Simon Danisch / Aug 21 2019

Data Transformation

In previous notebooks we learned how to use marks and visual encodings to represent individual data records. Here we will explore methods for transforming data, including the use of aggregates to summarize multiple records. Data transformation is an integral part of visualization: choosing the variables to show and their level of detail is just as important as choosing appropriate visual encodings. After all, it doesn't matter how well chosen your visual encodings are if you are showing the wrong information!

As you work through this module, we recommend that you open the Altair Data Transformations documentation in another tab.

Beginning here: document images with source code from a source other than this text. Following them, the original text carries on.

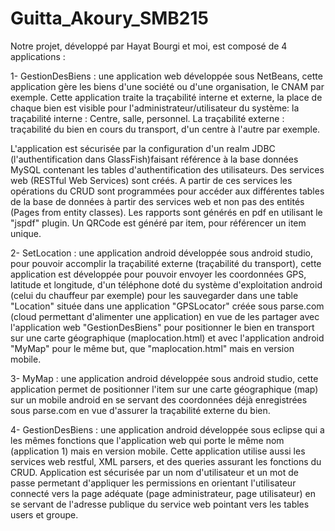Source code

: # Guitta_Akoury_SMB215
Notre projet, développé par Hayat Bourgi et moi, est composé de 4 applications : 

1- GestionDesBiens : une application web développée sous NetBeans, cette application gère les biens d'une société ou d'une organisation, le CNAM par exemple. 
Cette application traite la traçabilité interne et externe, la place de chaque bien est visible pour l'administrateur/utilisateur du système: la traçabilité interne : Centre, salle, personnel. La traçabilité externe : traçabilité du bien en cours du transport, d'un centre à l'autre par exemple.

L'application est sécurisée par la configuration d'un realm JDBC (l'authentification dans GlassFish)faisant référence à la base données MySQL contenant les tables d'authentification des utilisateurs. Des services web (RESTful Web Services) sont créés. A partir de ces services les opérations du CRUD sont programmées pour accéder aux différentes tables de la base de données à partir des services web et non pas des entités (Pages from entity classes). Les rapports sont générés en pdf en utilisant le "jspdf" plugin. Un QRCode est généré par item, pour référencer un item unique. 

2- SetLocation : une application android développée sous android studio, pour pouvoir accomplir la traçabilité externe (traçabilité du transport), cette application est développée pour pouvoir envoyer les coordonnées GPS, latitude et longitude, d'un téléphone doté du système d'exploitation android (celui du chauffeur par exemple) pour les sauvegarder dans une table "Location" située dans une application "GPSLocator" créée sous parse.com (cloud permettant d'alimenter une application) en vue de les partager avec l'application web "GestionDesBiens" pour positionner le bien en transport sur une carte géographique (maplocation.html) et avec l'application android "MyMap" pour le même but, que "maplocation.html" mais en version mobile. 

3- MyMap : une application android développée sous android studio, cette application permet de positionner l'item sur une carte géographique (map) sur un mobile android en se servant des coordonnées déjà enregistrées sous parse.com en vue d'assurer la traçabilité externe du bien.

4- GestionDesBiens : une application android  développée sous eclipse qui a les mêmes fonctions que l'application web qui porte le même nom (application 1) mais en version mobile. Cette application utilise aussi les services web restful, XML parsers, et des queries assurant les fonctions du CRUD. Application est sécurisée par un nom d'utilisateur et un mot de passe permetant d'appliquer les permissions en orientant l'utilisateur connecté vers la page adéquate (page administrateur, page utilisateur) en se servant de l'adresse publique du service web pointant vers les tables users et groupe.
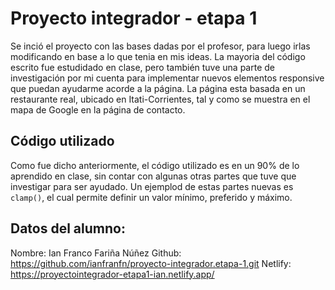 # Proyecto integrador - etapa 1

Se inció el proyecto con las bases dadas por el profesor, para luego irlas modificando en base a lo que tenia en mis ideas.
La mayoria del código escrito fue estudidado en clase, pero también tuve una parte de investigación por mi cuenta para implementar nuevos elementos responsive que puedan ayudarme acorde a la página.
La página esta basada en un restaurante real, ubicado en Itati-Corrientes, tal y como se muestra en el mapa de Google en la página de contacto.

## Código utilizado 

Como fue dicho anteriormente, el código utilizado es en un 90% de lo aprendido en clase, sin contar con algunas otras partes que tuve que investigar para ser ayudado. Un ejemplod de estas partes nuevas es `clamp()`, el cual permite definir un valor mínimo, preferido y máximo.

## Datos del alumno:

Nombre: Ian Franco Fariña Núñez
Github: https://github.com/ianfranfn/proyecto-integrador.etapa-1.git
Netlify: https://proyectointegrador-etapa1-ian.netlify.app/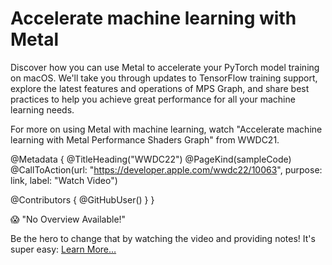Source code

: # Accelerate machine learning with Metal

Discover how you can use Metal to accelerate your PyTorch model training on macOS. We'll take you through updates to TensorFlow training support, explore the latest features and operations of MPS Graph, and share best practices to help you achieve great performance for all your machine learning needs.

For more on using Metal with machine learning, watch "Accelerate machine learning with Metal Performance Shaders Graph" from WWDC21.

@Metadata {
   @TitleHeading("WWDC22")
   @PageKind(sampleCode)
   @CallToAction(url: "https://developer.apple.com/wwdc22/10063", purpose: link, label: "Watch Video")

   @Contributors {
      @GitHubUser(<replace this with your GitHub handle>)
   }
}

😱 "No Overview Available!"

Be the hero to change that by watching the video and providing notes! It's super easy:
 [Learn More…](https://wwdcnotes.github.io/WWDCNotes/documentation/wwdcnotes/contributing)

It will be a useful resource if at any point you'd like more details or want to see what other transformations are available.

This notebook is part of the data visualization curriculum.

import pandas as pd
import altair as alt

The Movies Dataset

We will be working with a table of data about motion pictures, taken from the vega-datasets collection. The data includes variables such as the film name, director, genre, release date, ratings, and gross revenues. However, be careful when working with this data: the films are from unevenly sampled years, using data combined from multiple sources. If you dig in you will find issues with missing values and even some subtle errors! Nevertheless, the data should prove interesting to explore...

Let's retrieve the URL for the JSON data file from the vega_datasets package, and then read the data into a Pandas data frame so that we can inspect its contents.

from vega_datasets import data as vega_data
movies_url = vega_data.movies.url
movies = pd.read_json(movies_url)

How many rows (records) and columns (fields) are in the movies dataset?

movies.shape
(3201, 16)

Now let's peek at the first 5 rows of the table to get a sense of the fields and data types...

movies.head(5)
TitleUS_GrossWorldwide_GrossUS_DVD_SalesProduction_BudgetRelease_DateMPAA_RatingRunning_Time_minDistributorSourceMajor_GenreCreative_TypeDirectorRotten_Tomatoes_RatingIMDB_RatingIMDB_Votes
0The Land Girls146083.0146083.08000000.0Jun 12 1998RGramercy6.11071.0
1First Love, Last Rites10876.010876.0300000.0Aug 07 1998RStrandDrama6.9207.0
2I Married a Strange Person203134.0203134.0250000.0Aug 28 1998LionsgateComedy6.8865.0
3Let's Talk About Sex373615.0373615.0300000.0Sep 11 1998Fine LineComedy13.0
4Slam1009819.01087521.01000000.0Oct 09 1998RTrimarkOriginal ScreenplayDramaContemporary Fiction62.03.4165.0
5 items

Histograms

We'll start our transformation tour by binning data into discrete groups and counting records to summarize those groups. The resulting plots are known as histograms.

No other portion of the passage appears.